Aged a mere fifteen, Datini moved to Avignon in the south of France to begin trading in arms and armour and eventually founded trading warehouses in Prato, Avignon, Florence, Pisa, Genoa, Barcelona, Valencia and the Balearic Islands. On his return to Prato from Avignon in December 1382, he stopped for a week in Milan to gather supplies for his onward journey and to establish trade agreements with fellow merchants. The main trading partner Datini gained was the Pescina family, a large and established Milanese family. In return for a commission of 2.5%, the Pescinas agreed to supply Datini and his warehouses with arms, armour, metals, fustians, and any other item he requested. Including the four main correspondents in the Pescina family, Datini and his associates would finally carry on direct correspondence with at least another four merchants either from or near Milan, as well as from the main trading areas all over Lombardy.
The letters sent from Datini’s correspondents in Milan to his trading outposts have been preserved in the voluminous Datini Archive in Prato which contains over 810 letters from Milan. Of these, 526 were written by Datini’s employees, all Tuscan, (who travelled to Milan on business errands and to meet with the Pescinas) and are thus in Tuscan, 70 were written by other Tuscans or merchants who were from a Tuscan family or by merchants whose provenance I have been unable to establish, 9 pieces of correspondence are not letters, 4 are in Latin and one letter was sent by an anonymous merchant. Of the remaining 200, I was able to identify the handwriting of 84 letters written by merchants from or near Milan.
How to ascertain the presence of Tuscanisation? Using the thorough descriptions of verb morphology in Bonvesin dra (de la) Riva’s literature from the late 1200s, I compared variants of language in these letters to similar forms of Tuscan and Milanese found in other texts from the late Middle Ages through to the Renaissance. For example, if we take our point of comparison for Milanese past participles from Bonvesin (for –are verbs these are -ado, -adho, -ao ), the past participles in the letters sent from Milanese merchants to Francesco Datini and his associates seem to show a tendency towards Tuscan forms. Out of the 251 cases I found of past participles in -are , lenition is not present at all and, in fact, the opposite appears to have occurred, where the inter-vocalic consonant is doubled to the extent that there are 28 cases of –atto . A similar distribution can be seen in both –ere and –ire verbs.

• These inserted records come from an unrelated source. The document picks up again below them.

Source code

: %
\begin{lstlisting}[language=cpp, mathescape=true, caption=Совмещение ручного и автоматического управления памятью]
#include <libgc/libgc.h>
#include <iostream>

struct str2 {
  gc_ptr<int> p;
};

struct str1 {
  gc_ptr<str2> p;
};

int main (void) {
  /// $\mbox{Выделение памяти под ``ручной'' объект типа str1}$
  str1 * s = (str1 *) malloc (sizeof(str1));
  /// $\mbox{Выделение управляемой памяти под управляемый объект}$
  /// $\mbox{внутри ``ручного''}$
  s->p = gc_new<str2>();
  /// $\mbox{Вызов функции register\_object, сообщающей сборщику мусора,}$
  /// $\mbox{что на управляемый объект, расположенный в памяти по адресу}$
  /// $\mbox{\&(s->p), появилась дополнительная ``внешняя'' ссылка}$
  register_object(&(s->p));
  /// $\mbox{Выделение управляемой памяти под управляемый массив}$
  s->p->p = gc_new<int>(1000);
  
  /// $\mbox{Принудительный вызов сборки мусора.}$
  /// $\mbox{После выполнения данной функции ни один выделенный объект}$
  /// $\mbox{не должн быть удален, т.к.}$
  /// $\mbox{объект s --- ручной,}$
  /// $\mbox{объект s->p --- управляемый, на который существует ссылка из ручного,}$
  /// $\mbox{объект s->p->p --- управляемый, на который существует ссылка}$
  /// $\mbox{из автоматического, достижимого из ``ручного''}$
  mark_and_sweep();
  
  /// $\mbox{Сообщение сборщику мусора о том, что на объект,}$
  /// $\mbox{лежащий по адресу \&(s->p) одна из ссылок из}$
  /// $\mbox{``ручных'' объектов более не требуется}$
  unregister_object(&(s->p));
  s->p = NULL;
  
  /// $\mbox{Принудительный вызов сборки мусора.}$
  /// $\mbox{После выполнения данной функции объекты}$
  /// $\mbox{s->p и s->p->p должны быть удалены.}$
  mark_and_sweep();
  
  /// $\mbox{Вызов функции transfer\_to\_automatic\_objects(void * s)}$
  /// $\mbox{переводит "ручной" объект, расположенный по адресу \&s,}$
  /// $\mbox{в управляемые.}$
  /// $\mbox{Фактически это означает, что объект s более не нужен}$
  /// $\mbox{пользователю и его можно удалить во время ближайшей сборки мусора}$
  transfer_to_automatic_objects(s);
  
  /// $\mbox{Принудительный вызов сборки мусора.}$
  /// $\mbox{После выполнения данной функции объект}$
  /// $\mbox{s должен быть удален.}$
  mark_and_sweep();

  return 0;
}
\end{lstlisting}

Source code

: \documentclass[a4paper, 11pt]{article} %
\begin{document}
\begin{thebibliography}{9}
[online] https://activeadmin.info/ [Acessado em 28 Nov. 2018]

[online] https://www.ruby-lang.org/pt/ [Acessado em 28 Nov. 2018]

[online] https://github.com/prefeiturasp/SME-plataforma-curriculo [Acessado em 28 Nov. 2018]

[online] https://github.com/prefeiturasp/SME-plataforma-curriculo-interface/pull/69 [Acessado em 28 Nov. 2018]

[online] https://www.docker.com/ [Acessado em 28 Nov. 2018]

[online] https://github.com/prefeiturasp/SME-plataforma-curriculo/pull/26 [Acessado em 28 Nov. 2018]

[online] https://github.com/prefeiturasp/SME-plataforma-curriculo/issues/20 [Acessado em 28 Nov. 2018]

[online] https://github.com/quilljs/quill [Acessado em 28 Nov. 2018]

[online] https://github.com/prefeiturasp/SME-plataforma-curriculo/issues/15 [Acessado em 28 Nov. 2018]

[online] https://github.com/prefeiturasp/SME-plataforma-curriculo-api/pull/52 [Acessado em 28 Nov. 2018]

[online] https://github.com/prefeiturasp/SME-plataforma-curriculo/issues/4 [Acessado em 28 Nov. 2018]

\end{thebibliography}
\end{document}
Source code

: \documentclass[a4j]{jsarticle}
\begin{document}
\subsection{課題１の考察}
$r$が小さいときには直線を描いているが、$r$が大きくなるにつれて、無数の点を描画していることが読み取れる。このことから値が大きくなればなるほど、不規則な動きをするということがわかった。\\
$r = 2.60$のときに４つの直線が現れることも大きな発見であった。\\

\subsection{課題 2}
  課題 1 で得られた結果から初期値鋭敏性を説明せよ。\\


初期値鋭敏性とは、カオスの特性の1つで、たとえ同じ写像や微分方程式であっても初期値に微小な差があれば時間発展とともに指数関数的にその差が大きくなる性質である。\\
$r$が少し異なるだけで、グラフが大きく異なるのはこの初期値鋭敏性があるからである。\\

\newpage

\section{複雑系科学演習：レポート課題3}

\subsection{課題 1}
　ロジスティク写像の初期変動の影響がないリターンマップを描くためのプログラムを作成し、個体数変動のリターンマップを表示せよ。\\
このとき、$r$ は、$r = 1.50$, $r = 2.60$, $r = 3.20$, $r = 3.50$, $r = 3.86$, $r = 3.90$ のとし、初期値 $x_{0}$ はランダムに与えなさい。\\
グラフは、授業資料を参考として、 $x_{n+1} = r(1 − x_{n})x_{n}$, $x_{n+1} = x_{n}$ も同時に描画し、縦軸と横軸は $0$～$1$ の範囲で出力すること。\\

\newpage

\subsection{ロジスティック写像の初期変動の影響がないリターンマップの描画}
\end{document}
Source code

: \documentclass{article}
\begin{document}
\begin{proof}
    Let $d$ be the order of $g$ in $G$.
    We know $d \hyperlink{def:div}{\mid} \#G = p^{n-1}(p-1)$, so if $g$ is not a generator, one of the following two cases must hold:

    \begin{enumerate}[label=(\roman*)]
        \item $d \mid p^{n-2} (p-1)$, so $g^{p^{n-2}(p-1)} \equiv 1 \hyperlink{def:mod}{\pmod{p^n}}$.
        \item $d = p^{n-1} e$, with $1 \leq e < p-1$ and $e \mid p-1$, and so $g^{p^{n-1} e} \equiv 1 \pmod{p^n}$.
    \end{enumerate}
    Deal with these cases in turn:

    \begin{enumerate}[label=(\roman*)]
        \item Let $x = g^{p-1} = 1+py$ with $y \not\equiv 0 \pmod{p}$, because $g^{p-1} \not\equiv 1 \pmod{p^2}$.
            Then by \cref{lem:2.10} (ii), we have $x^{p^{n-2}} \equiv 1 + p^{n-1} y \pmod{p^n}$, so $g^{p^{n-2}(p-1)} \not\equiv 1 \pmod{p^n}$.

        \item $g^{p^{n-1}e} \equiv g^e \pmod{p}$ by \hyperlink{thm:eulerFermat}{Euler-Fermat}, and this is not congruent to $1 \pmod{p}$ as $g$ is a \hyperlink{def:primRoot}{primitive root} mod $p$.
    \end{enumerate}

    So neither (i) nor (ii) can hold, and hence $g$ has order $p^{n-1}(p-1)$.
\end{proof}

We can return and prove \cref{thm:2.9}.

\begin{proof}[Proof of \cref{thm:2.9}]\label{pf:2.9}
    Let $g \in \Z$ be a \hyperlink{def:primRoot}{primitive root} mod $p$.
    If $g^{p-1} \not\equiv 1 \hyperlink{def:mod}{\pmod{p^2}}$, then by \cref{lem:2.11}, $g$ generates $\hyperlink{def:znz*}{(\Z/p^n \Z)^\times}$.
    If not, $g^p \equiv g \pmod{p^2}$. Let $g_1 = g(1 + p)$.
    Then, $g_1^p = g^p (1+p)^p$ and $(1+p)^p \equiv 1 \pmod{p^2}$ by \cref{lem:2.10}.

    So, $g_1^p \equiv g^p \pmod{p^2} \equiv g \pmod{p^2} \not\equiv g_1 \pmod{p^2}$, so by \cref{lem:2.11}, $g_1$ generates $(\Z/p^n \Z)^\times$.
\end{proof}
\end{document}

All references to Tuscanisation in Lombardy are made in the élite contexts of the chancery or literary usage. Vitale’s study of the chancery ( La lingua volgare della cancelleria visconteo-sforzesca nel Quattrocento, 1953) showed that Tuscan was already being used outside the sphere of literature in northern Italy during the Quattrocento. Before this, the available histories of the vernacular in Lombardy give the impression that Tuscan was not a model for non-literary writing and that Tuscan influence in orthography and morphology is little evident. More recent studies have concluded that Tuscan was in fact much more widespread than originally thought during the late Trecento and early Quattrocento, but have focused their attention on literature or texts that were intended for a narrowly selected audience. Indeed acquaintance with Tuscan outside Tuscany during the 14th and 15th centuries was advanced not only through the reading of the Three Crowns, and the increased mobility of poets, notaries, podestà, judges and ambassadors. But, although equally mobile in their professional work, the merchants from Milan who were writing to Francesco Datini are removed from both a courtly and a literary environment. In other words, Tuscan’s presence is felt not only in the highest strata of Milanese society but it was also, at the other end of the spectrum, known and used for successful communication between the not-so-educated merchant class and sometimes, as in the case of the Datini network of writers, over significant geographical distances. So what might at first seem like a matter simply of establishing the origins and extent of Tuscanisation in Milan also has profound socio-cultural implications for the much wider issue of the language merchants preferred to use for their professional correspondence – a key element in the infrastructure of expanding commercial life.